Tema libero (360 pagine, 15 euro) del cinquantenne Alejandro Zambra – curato dall’editor Andrés Braithwaite e tradotto da Maria Nicola, storica interprete dei più bravi sudamericani – è una curiosa e felice commistione di materiali diversi: discorsi, lezioni, racconti apparentemente non ben definiti, e inizialmente rimasti nel cassetto, appunti brevi, eppure significativi e profondi. In questa miscellanea di qualità c’è spazio anche per la riflessione ironica e autoironica, per un umorismo non involontario, ma probabilmente non… premeditato. Ci sono pezzi di vita propria, le città vissute, e quelle visitate e amate.

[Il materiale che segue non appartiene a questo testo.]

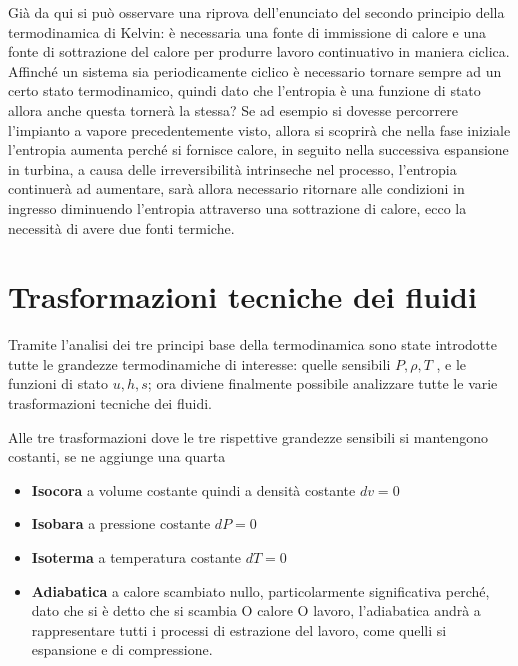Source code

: \begin{adjustwidth}{2in}{}
	Già da qui si può osservare una riprova dell'enunciato del secondo principio della termodinamica di Kelvin: è necessaria una fonte di immissione di calore e una fonte di sottrazione del calore per produrre  lavoro continuativo in maniera ciclica. Affinché un sistema sia periodicamente ciclico è necessario tornare sempre ad un certo stato termodinamico, quindi dato che l'entropia è una funzione di stato allora anche questa tornerà la stessa? Se ad esempio si dovesse percorrere l'impianto a vapore precedentemente visto, allora si scoprirà che nella fase iniziale l'entropia aumenta perché si fornisce calore, in seguito nella successiva espansione in turbina, a causa delle irreversibilità intrinseche nel processo, l'entropia continuerà ad aumentare, sarà allora necessario ritornare alle condizioni in ingresso diminuendo l'entropia attraverso una sottrazione di calore,  ecco la necessità di avere due fonti termiche. 
	
	\section{Trasformazioni tecniche dei fluidi}
	
	Tramite l'analisi dei tre principi base della termodinamica sono state introdotte tutte le grandezze  termodinamiche di interesse: quelle sensibili $P,\rho,T$ , e le funzioni di stato  $u, h, s$; ora diviene finalmente possibile analizzare tutte le varie trasformazioni tecniche dei fluidi. \newline 
	
	Alle tre trasformazioni dove le tre rispettive grandezze sensibili si mantengono costanti, se ne aggiunge una quarta
	\begin{itemize}
	\item \textbf{Isocora} a volume costante quindi a densità costante $dv=0$
	\item \textbf{Isobara} a pressione costante $dP=0$
	\item \textbf{Isoterma} a temperatura costante $dT=0$
	\item \textbf{Adiabatica} a calore scambiato nullo, particolarmente significativa perché, dato che si è detto che si scambia O calore O lavoro, l'adiabatica andrà a rappresentare tutti i processi di estrazione del lavoro, come quelli si espansione e di compressione.
	\end{itemize} 
	
	\vspace{0.5cm}
	

\end{adjustwidth}
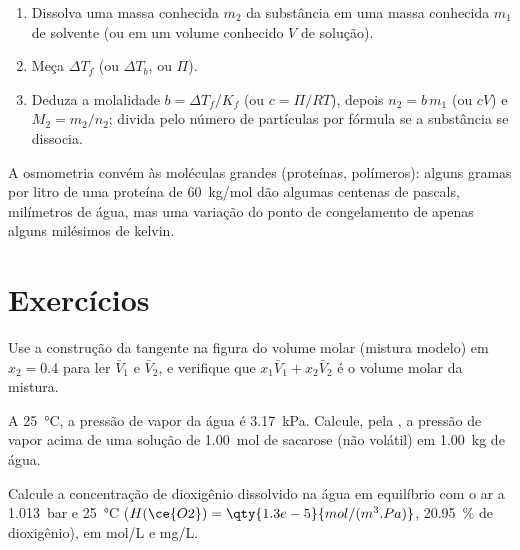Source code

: \begin{method}\label{met:b2:chemical-potential:molar-mass}
\begin{enumerate}
  \item Dissolva uma massa conhecida $m_2$ da substância em uma massa conhecida $m_1$
        de solvente (ou em um volume conhecido $V$ de solução).
  \item Meça $\Delta T_f$ (ou $\Delta T_b$, ou $\Pi$).
  \item Deduza a molalidade $b = \Delta T_f/K_f$ (ou $c = \Pi/RT$), depois $n_2 =
        b\,m_1$ (ou $cV$) e $M_2 = m_2/n_2$; divida pelo número de
        partículas por fórmula se a substância se dissocia.
\end{enumerate}
A osmometria convém às moléculas grandes (proteínas, polímeros): alguns gramas
por litro de uma proteína de \qty{60}{kg/mol} dão algumas centenas de pascals,
milímetros de água, mas uma variação do ponto de congelamento de apenas
alguns milésimos de kelvin.
\end{method}

\section{Exercícios}

\begin{exercise}[$\star$]\label{exo:b2:chemical-potential:1}
Use a construção da tangente na figura do volume molar (mistura modelo)
em $x_2 = 0.4$ para ler $\bar V_1$ e $\bar V_2$, e verifique que
$x_1\bar V_1 + x_2\bar V_2$ é o volume molar da mistura.
\end{exercise}

\begin{exercise}[$\star$]\label{exo:b2:chemical-potential:2}
A \qty{25}{\celsius}, a pressão de vapor da água é \qty{3.17}{kPa}.
Calcule, pela , a pressão de vapor acima de uma solução de
\qty{1.00}{mol} de sacarose (não volátil) em \qty{1.00}{kg} de água.
\end{exercise}

\begin{exercise}[$\star$]\label{exo:b2:chemical-potential:3}
Calcule a concentração de dioxigênio dissolvido na água em equilíbrio com
o ar a \qty{1.013}{bar} e \qty{25}{\celsius} ($H(\ce{O2}) =
\qty{1.3e-5}{mol/(m^3.Pa)}$, \qty{20.95}{\percent} de dioxigênio), em
\unit{mol/L} e \unit{mg/L}.
\end{exercise}

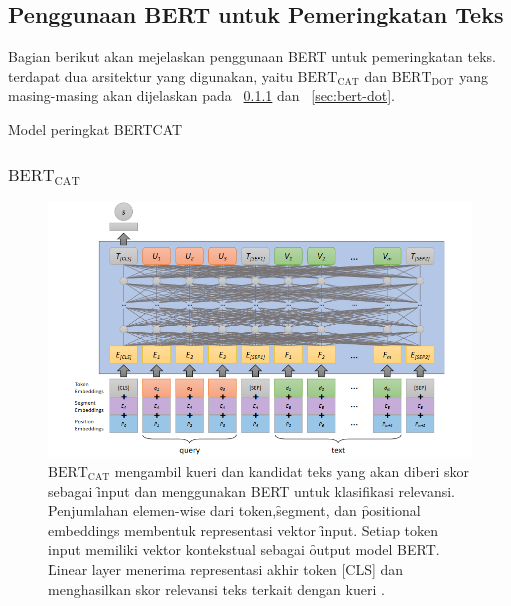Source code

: 	\subsection{Penggunaan BERT untuk Pemeringkatan Teks}
	Bagian berikut akan mejelaskan penggunaan BERT untuk pemeringkatan teks. terdapat dua arsitektur yang digunakan, yaitu $\text{BERT}_{\text{CAT}}$ dan $\text{BERT}_{\text{DOT}}$ yang masing-masing akan dijelaskan pada \sect~\ref{sec:bert-cat} dan \sect~\ref{sec:bert-dot}.

	Model peringkat BERTCAT 

	\subsubsection{$\text{BERT}_{\text{CAT}}$}
		\label{sec:bert-cat}

		\begin{figure}[!htbp]
			\centering
			\includegraphics[width=1\textwidth]{assets/pics/bertcat.png}
			\caption{$\text{BERT}_{\text{CAT}}$ mengambil kueri dan kandidat teks yang akan diberi skor sebagai \f{input} dan menggunakan BERT untuk klasifikasi relevansi. Penjumlahan elemen-wise dari token,\f{segment}, dan \f{positional embeddings} membentuk representasi vektor \f{input}. Setiap token input memiliki vektor kontekstual sebagai \f{output} model BERT. \f{Linear layer} menerima representasi akhir token [CLS] dan menghasilkan skor relevansi teks terkait dengan kueri \citep{textrankingsurvey}.}
			\label{fig:bert-cat}
		\end{figure}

Ci sono riflessioni sull’arte letteraria e sulla traduzione (sul tradurre, ma anche sull’essere tradotti, sul tradurre in coppia), sull’ineluttabile passato dittatoriale del Cile e su quel che è venuto dopo, ma soprattutto in queste pagine si respira un’aria non convenzionale, l’idea di una letteratura che riesce ancora a sorprendere, disquisendo di un polpo giocattolo, della gravidanza della moglie, della paternità, della vita in Messico, di scrittura autobiografica e dello scrivere a mano, di nostalgia dell’università, di Mario Vargas Llosa.

Grande libertà

È un volume molto intimo, ma non autoreferenziale, per lettori curiosi. È stato scritto certamente con grande libertà, fuori dai canoni: divagazioni, confessioni (leggere per non annoiarsi, ad esempio), virtuosismi, consigli pericolosi (dar fuoco alle proprie biblioteche, seguendo un ordine prestabilito), una miscellanea da assaggiare se non si conosce l’opera dell’autore cileno, per innamorarsene e non mollarlo più; da mangiare voracemente, per chi sa cosa significa leggere Alejandro Zambra.